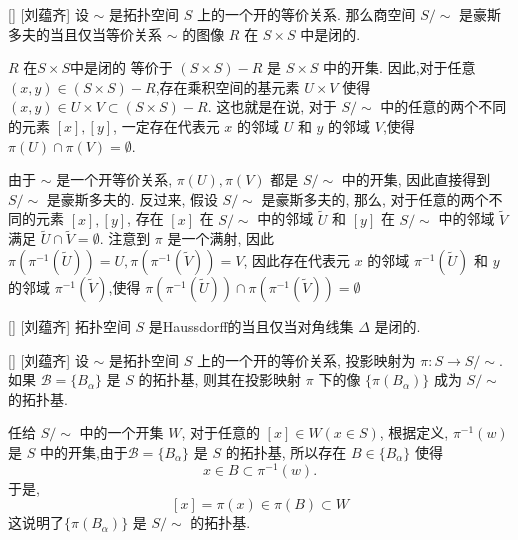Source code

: \documentclass[UTF8]{ctexart}
\begin{document}
        \begin{thm}
            {}
            []
            [刘蕴齐]
            设 \( \sim \) 是拓扑空间 \( S \) 上的一个开的等价关系. 那么商空间 \( S/\sim \) 是豪斯多夫的当且仅当等价关系 \( \sim \) 的图像 \( R \) 在 \( S \times S \) 中是闭的. 
        \end{thm}

        \begin{prf}
             \(R\) 在\( S \times S \)中是闭的 等价于 
             \((S \times S) - R\) 是 \(S \times S\) 中的开集. 因此,对于任意 \((x,y) \in (S \times S) - R\),存在乘积空间的基元素 \(U \times V\) 使得 \((x,y) \in U \times V \subset (S \times S) - R\). 这也就是在说, 对于 \(S / \sim\) 中的任意的两个不同的元素 \([x],[y]\), 一定存在代表元 \(x\) 的邻域 \(U\) 和 \(y\) 的邻域 \(V\),使得 \(\pi(U) \cap \pi(V) = \emptyset\). 
            
            由于 \(\sim\) 是一个开等价关系,  \(\pi(U), \pi(V)\) 都是 \(S/\sim\) 中的开集, 因此直接得到 \(S/\sim\) 是豪斯多夫的. 反过来, 假设 \(S/\sim\) 是豪斯多夫的, 那么, 对于任意的两个不同的元素 \([x],[y]\), 存在 \([x]\) 在 \(S/\sim\) 中的邻域 \(\tilde{U}\) 和 \([y]\) 在 \(S/\sim\) 中的邻域 \(\tilde{V}\) 满足 \(\tilde{U} \cap \tilde{V} = \emptyset\). 注意到 \(\pi\) 是一个满射, 因此 \(\pi(\pi^{-1}(\tilde{U})) = U, \pi(\pi^{-1}(\tilde{V})) = V\), 因此存在代表元 \(x\) 的邻域 \(\pi^{-1}(\tilde{U})\) 和 \(y\) 的邻域 \(\pi^{-1}(\tilde{V})\),使得 \(\pi(\pi^{-1}(\tilde{U})) \cap \pi(\pi^{-1}(\tilde{V})) = \emptyset\) 
        \end{prf}
        
        \begin{crl}
            []
            {}
            []
            [刘蕴齐]
            拓扑空间 \(S\) 是Haussdorff的当且仅当对角线集 \(\Delta\) 是闭的. 
        \end{crl}

        \begin{thm}
            []
            {}
            []
            [刘蕴齐]
            设 \( \sim \) 是拓扑空间 \( S \) 上的一个开的等价关系, 投影映射为 \( \pi: S \to S/\sim \). 
            如果 \( \mathcal{B} = \{ B_{\alpha} \} \) 是 \( S \) 的拓扑基, 则其在投影映射 \( \pi \) 下的像 \( \{ \pi(B_{\alpha}) \} \) 成为 \( S/\sim \) 的拓扑基. 
        \end{thm}
        
        \begin{prf}
            任给 \(S/\sim\) 中的一个开集 \(W\), 对于任意的 \([x] \in W(x \in S)\), 根据定义,  \(\pi^{-1}(w)\) 是 \(S\) 中的开集,由于\( \mathcal{B} = \{ B_{\alpha} \} \) 是 \( S \) 的拓扑基, 所以存在 \(B \in \{ B_{\alpha} \}\) 使得
            \[
                x \in B \subset \pi^{-1}(w).
            \]
            于是,
            \[
                [x] = \pi(x) \in \pi(B) \subset W
            \]
            这说明了\( \{ \pi(B_{\alpha}) \} \) 是 \( S/\sim \) 的拓扑基. 
        \end{prf}
\end{document}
————
Problem description
Above are the records; copy every line in them that holds the word "是拓扑空间".

Solution to this exercise
            设 \( \sim \) 是拓扑空间 \( S \) 上的一个开的等价关系. 那么商空间 \( S/\sim \) 是豪斯多夫的当且仅当等价关系 \( \sim \) 的图像 \( R \) 在 \( S \times S \) 中是闭的. 
            设 \( \sim \) 是拓扑空间 \( S \) 上的一个开的等价关系, 投影映射为 \( \pi: S \to S/\sim \). 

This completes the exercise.